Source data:
######

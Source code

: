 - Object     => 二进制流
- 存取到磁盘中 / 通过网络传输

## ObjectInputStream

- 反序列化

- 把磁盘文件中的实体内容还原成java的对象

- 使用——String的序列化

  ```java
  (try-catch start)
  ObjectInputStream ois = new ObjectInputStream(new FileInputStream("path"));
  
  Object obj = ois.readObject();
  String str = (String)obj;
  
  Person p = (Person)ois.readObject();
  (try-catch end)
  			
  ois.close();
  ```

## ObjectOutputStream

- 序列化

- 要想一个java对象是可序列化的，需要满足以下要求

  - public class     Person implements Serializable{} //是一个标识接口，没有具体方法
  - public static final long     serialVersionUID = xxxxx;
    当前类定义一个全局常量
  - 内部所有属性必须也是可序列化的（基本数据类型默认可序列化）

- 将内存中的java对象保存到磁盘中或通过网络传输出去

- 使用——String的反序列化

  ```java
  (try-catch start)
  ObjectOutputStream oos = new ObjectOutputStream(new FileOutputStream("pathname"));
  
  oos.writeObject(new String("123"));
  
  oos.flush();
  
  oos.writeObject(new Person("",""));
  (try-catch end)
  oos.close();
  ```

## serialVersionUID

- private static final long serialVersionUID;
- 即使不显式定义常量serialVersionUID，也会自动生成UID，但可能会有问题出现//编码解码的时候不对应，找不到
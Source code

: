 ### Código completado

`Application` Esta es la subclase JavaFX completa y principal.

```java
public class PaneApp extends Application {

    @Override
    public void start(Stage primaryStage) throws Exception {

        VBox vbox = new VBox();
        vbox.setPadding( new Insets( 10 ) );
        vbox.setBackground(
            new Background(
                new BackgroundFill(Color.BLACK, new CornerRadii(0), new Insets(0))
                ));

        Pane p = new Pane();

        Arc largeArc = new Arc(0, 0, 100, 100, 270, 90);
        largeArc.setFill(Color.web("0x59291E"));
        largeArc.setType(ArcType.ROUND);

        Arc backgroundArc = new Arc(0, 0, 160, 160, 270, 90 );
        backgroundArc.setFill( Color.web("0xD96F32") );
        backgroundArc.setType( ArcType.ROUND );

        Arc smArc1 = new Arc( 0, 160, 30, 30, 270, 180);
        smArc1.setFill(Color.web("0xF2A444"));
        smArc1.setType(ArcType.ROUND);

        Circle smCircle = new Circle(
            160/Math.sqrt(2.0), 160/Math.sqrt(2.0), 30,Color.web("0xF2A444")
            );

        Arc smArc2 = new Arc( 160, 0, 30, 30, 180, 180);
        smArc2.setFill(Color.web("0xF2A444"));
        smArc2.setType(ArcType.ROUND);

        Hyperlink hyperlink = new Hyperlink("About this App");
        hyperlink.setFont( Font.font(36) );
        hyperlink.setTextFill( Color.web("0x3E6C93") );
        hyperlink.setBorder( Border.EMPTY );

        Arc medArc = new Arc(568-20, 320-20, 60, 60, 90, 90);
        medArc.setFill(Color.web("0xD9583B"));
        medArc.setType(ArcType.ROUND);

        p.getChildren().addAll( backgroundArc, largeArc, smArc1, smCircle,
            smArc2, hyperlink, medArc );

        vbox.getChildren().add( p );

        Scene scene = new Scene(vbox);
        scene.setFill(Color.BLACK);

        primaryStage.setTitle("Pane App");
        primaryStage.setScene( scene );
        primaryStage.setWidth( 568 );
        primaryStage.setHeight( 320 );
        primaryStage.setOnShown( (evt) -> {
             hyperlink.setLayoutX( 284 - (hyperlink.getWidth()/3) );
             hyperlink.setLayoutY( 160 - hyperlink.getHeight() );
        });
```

######

WHAT NEEDS TO BE DONE - The lines to return are those in the records above that hold the word "public".

FINISHED EXERCISE -
  - public class     Person implements Serializable{} //是一个标识接口，没有具体方法
  - public static final long     serialVersionUID = xxxxx;
public class PaneApp extends Application {
    public void start(Stage primaryStage) throws Exception {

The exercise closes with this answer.